EVGA

Lightspeed Memory Architecture II

As part of nVIDIA's GeForce4 graphic processing unit (GPU) design, nVIDIA introduces its Lightspeed Memory Architecture II (LMA II) technology. nVIDIA's LMA II implements many patented advancements like: Crossbar Memory Controller, Quad Cache, Lossless Z Compression, Fast Z-Clear, Z-Occlusion Culling, and Auto Pre-Charge. All of which promise to break barriers and free up bottlenecks in memory bandwidth usage.
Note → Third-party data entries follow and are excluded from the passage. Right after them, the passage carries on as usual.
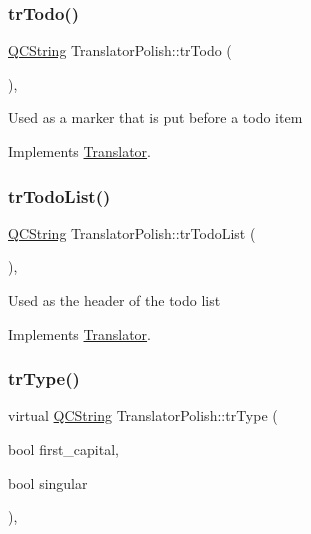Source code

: \subsubsection{\texorpdfstring{trTodo()}{trTodo()}}
{\footnotesize\ttfamily \mbox{\hyperlink{class_q_c_string}{Q\+C\+String}} Translator\+Polish\+::tr\+Todo (\begin{DoxyParamCaption}{ }\end{DoxyParamCaption})\hspace{0.3cm}{\ttfamily [inline]}, {\ttfamily [virtual]}}

Used as a marker that is put before a todo item 

Implements \mbox{\hyperlink{class_translator}{Translator}}.

\mbox{\label{class_translator_polish_ab1de6749548a4afe26bff382fa459e1a}} 
\subsubsection{\texorpdfstring{trTodoList()}{trTodoList()}}
{\footnotesize\ttfamily \mbox{\hyperlink{class_q_c_string}{Q\+C\+String}} Translator\+Polish\+::tr\+Todo\+List (\begin{DoxyParamCaption}{ }\end{DoxyParamCaption})\hspace{0.3cm}{\ttfamily [inline]}, {\ttfamily [virtual]}}

Used as the header of the todo list 

Implements \mbox{\hyperlink{class_translator}{Translator}}.

\mbox{\label{class_translator_polish_aee607fc47263657a54f8b0bc5dc992a3}} 
\subsubsection{\texorpdfstring{trType()}{trType()}}
{\footnotesize\ttfamily virtual \mbox{\hyperlink{class_q_c_string}{Q\+C\+String}} Translator\+Polish\+::tr\+Type (\begin{DoxyParamCaption}\item[{bool}]{first\+\_\+capital,  }\item[{bool}]{singular }\end{DoxyParamCaption})\hspace{0.3cm}{\ttfamily [inline]}, {\ttfamily [virtual]}}

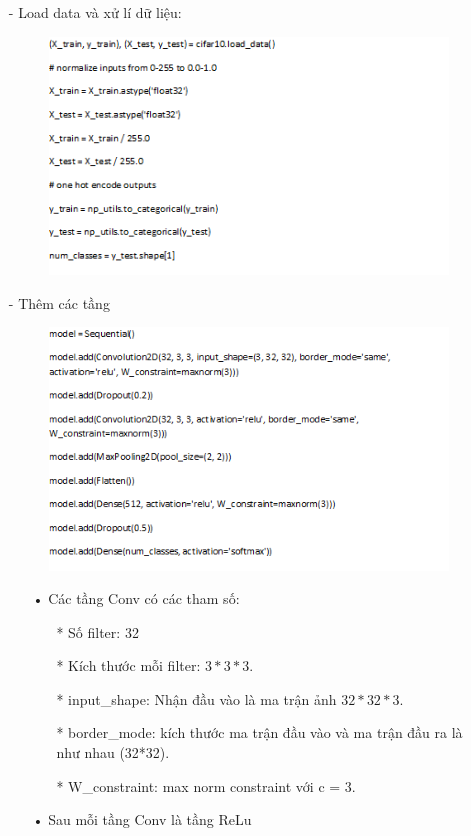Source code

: \documentclass[a4paper,12pt]{report}
\begin{document}
\begin{itemize}
\item[-] Load data và xử lí dữ liệu:
\begin{figure}[h]
\begin{center}
\includegraphics[width =0.7 \textwidth]{code1.png}
\end{center}
\end{figure}
\item[-] Thêm các tầng
\begin{figure}[h]
\begin{center}
\includegraphics[width =0.7 \textwidth]{code2.png}
\end{center}
\end{figure}
\begin{itemize}
\item[•] Các tầng Conv có các tham số:
\begin{itemize}
\item[*] Số filter: 32
\item[*] Kích thước mỗi filter: $3*3*3$.
\item[*] input\_shape: Nhận đầu vào là ma trận ảnh $32*32*3$.
\item[*] border\_mode: kích thước ma trận đầu vào và ma trận đầu ra là như nhau (32*32).
\item[*] W\_constraint: max norm constraint với c = 3.
\end{itemize}
\item[•] Sau mỗi tầng Conv là tầng ReLu

\end{itemize}
\end{itemize}
\end{document}

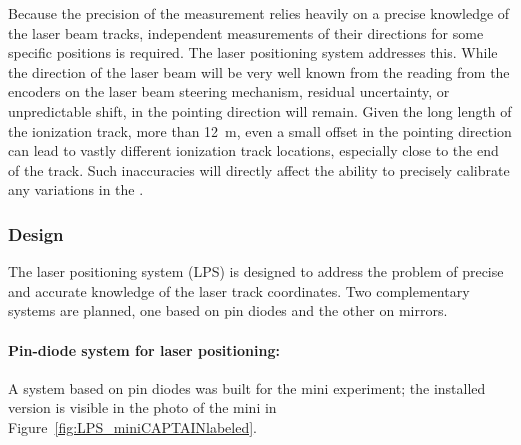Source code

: 

Because the precision of the \efield measurement relies heavily on a precise knowledge of the laser beam tracks, independent measurements of their directions for some specific positions is required. The laser positioning system addresses this. %
While the direction of the laser beam will be very well known from the reading from the encoders on the laser beam steering mechanism,  residual uncertainty, or unpredictable shift, in the pointing direction will remain. 
Given the long length of the ionization track, more than \SI{12}{\m}, even a small offset in the pointing direction can lead to vastly different ionization track locations, especially close to the end of the track. Such inaccuracies will directly affect the ability to precisely calibrate any variations in the \efield.

\subsubsection{Design}

The laser positioning system (LPS)  is designed to address the problem of precise and accurate knowledge of the laser track coordinates. %
Two complementary systems are planned, one based on pin diodes and the other on mirrors.

\paragraph{Pin-diode system for laser positioning:}

A system based on pin diodes 
was built for the mini experiment; the installed version is visible in the photo of the mini  in  Figure~\ref{fig:LPS_miniCAPTAINlabeled}.  


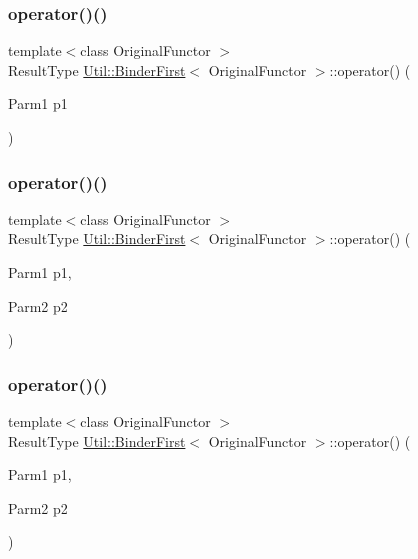 \subsubsection{\texorpdfstring{operator()()}{operator()()}\hspace{0.1cm}{\footnotesize\ttfamily [6/15]}}
{\footnotesize\ttfamily template$<$class Original\+Functor $>$ \\
Result\+Type \mbox{\hyperlink{classUtil_1_1BinderFirst}{Util\+::\+Binder\+First}}$<$ Original\+Functor $>$\+::operator() (\begin{DoxyParamCaption}\item[{Parm1}]{p1 }\end{DoxyParamCaption})\hspace{0.3cm}{\ttfamily [inline]}}

\mbox{\label{classUtil_1_1BinderFirst_a7abd5ef4f28a0496beb24d4295e1d181}} 
\subsubsection{\texorpdfstring{operator()()}{operator()()}\hspace{0.1cm}{\footnotesize\ttfamily [7/15]}}
{\footnotesize\ttfamily template$<$class Original\+Functor $>$ \\
Result\+Type \mbox{\hyperlink{classUtil_1_1BinderFirst}{Util\+::\+Binder\+First}}$<$ Original\+Functor $>$\+::operator() (\begin{DoxyParamCaption}\item[{Parm1}]{p1,  }\item[{Parm2}]{p2 }\end{DoxyParamCaption})\hspace{0.3cm}{\ttfamily [inline]}}

\mbox{\label{classUtil_1_1BinderFirst_a7abd5ef4f28a0496beb24d4295e1d181}} 
\subsubsection{\texorpdfstring{operator()()}{operator()()}\hspace{0.1cm}{\footnotesize\ttfamily [8/15]}}
{\footnotesize\ttfamily template$<$class Original\+Functor $>$ \\
Result\+Type \mbox{\hyperlink{classUtil_1_1BinderFirst}{Util\+::\+Binder\+First}}$<$ Original\+Functor $>$\+::operator() (\begin{DoxyParamCaption}\item[{Parm1}]{p1,  }\item[{Parm2}]{p2 }\end{DoxyParamCaption})\hspace{0.3cm}{\ttfamily [inline]}}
Crossbar Memory Controller

Aside from the GPU, another vital component in 3D rendering is its logical memory controller. Because 3D graphics are dependent upon memory bandwidth, inefficient memory usage results in bottlenecks for improved performance. For data that is going to be rendered, the memory controller sends each packet of data in "chunks" of 128-bit to the local memory. Since all data must be sent in predefined packets, the packets are not always being utilized fully every-time. With today's leading 3D applications, the size of a polygon can be very small requiring only about 64-bits of data for each cycle or time it's sent. If you were to use today's popular double-data rate (DDR) ram capable of transferring 256-bit, sending the 64-bit of data in a 256-bit packet would be very inefficient. Only 25% of the packet will be used productively, thus wasting 75% of the memory bandwidth usage. But with nVIDIA's patented Crossbar Memory Controller, multiple crossbar memory controllers can independently or simultaneously work together in delivering packets to multiple memory devices at once. This technology allows memory bandwidth usage to be 2X-4X more efficiently than traditional architectures. The GeForce4 Ti series implements four crossbar memory controllers and the MX series carry two crossbar memory controllers in its GPU.

GeForce4 MX

GeForce4 Ti

Quad Cache

Quad Cache is a technique that uses four subsystem buffers to rapidly store small amounts of data that will be properly queued and wait for transmission to the memory device. Each one of the four subsystems will have its own unique set of data to store. And since each subsystem stores its own specific data, the memory can pull specific information that it needs from the quad cache subsystems more efficiently and effectively with the need to search for the data.

Lossless Z-Compression

Z-buffer represents the viewable depth of information for pixels that will be displayed or rendered in a 3D environment. Since the GPU is going to read and write a z-data for every pixel that will be displayed, this makes the Z-buffer one of the largest memory bandwidth users in creating 3D images. With nVIDIA's Lossless Z-Compression, Z-buffer data can be compress to a 4:1 ratio, resizing a chunk of data to ¼ of its original size without any loss of quality to the image when decompressed. This directly results in more efficient memory usage at no degrade in quality.

Fast Z-Clear

Clearing the Z-buffer is another process that consumes precious memory bandwidth. Traditional architectures require that the GPU go in and write "0" to all the data in the Z-buffer to clear it out which takes time and memory bandwidth. Fast Z-Clear technology effortlessly clears the Z-buffers faster, resulting in an effective 10% increase in frame rates when compared to traditional methods.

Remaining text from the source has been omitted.